About this task ▸
Your answer should be every line below that includes the word "begin".

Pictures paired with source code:
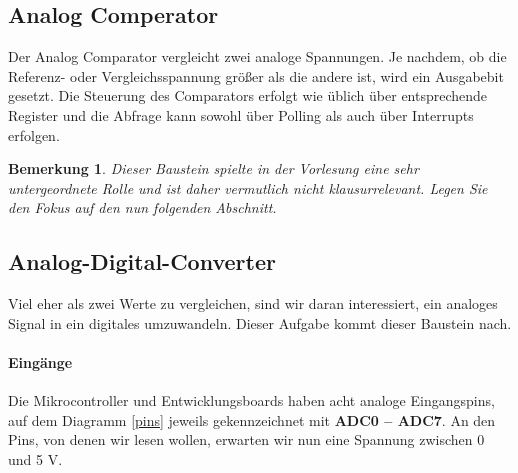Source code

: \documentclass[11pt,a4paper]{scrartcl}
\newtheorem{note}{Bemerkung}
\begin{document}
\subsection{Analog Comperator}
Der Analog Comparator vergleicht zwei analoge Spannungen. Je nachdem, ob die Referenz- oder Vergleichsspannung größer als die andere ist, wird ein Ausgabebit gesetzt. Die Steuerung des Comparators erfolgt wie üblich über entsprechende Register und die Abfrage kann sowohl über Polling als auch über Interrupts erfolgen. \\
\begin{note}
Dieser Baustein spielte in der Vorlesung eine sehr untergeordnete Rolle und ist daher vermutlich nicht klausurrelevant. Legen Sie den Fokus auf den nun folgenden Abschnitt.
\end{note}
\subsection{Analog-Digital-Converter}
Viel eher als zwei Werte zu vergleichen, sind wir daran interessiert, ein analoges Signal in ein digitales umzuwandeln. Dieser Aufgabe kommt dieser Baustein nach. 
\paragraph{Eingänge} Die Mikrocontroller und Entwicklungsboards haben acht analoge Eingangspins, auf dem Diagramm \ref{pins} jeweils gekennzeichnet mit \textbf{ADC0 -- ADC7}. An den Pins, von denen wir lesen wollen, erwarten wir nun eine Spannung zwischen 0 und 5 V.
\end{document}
==
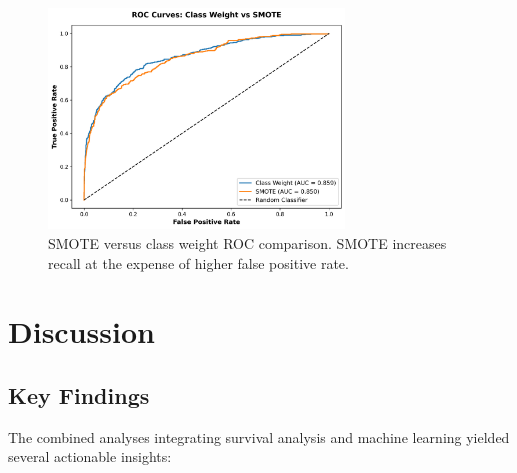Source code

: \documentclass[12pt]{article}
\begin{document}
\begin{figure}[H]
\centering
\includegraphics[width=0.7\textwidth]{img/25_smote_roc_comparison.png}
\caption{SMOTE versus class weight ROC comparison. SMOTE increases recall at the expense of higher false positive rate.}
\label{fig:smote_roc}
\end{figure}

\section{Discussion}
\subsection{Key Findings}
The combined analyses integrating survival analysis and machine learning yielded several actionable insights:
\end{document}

Expected answer ▸
\begin{document}
\begin{note}
\begin{document}
\begin{figure}[H]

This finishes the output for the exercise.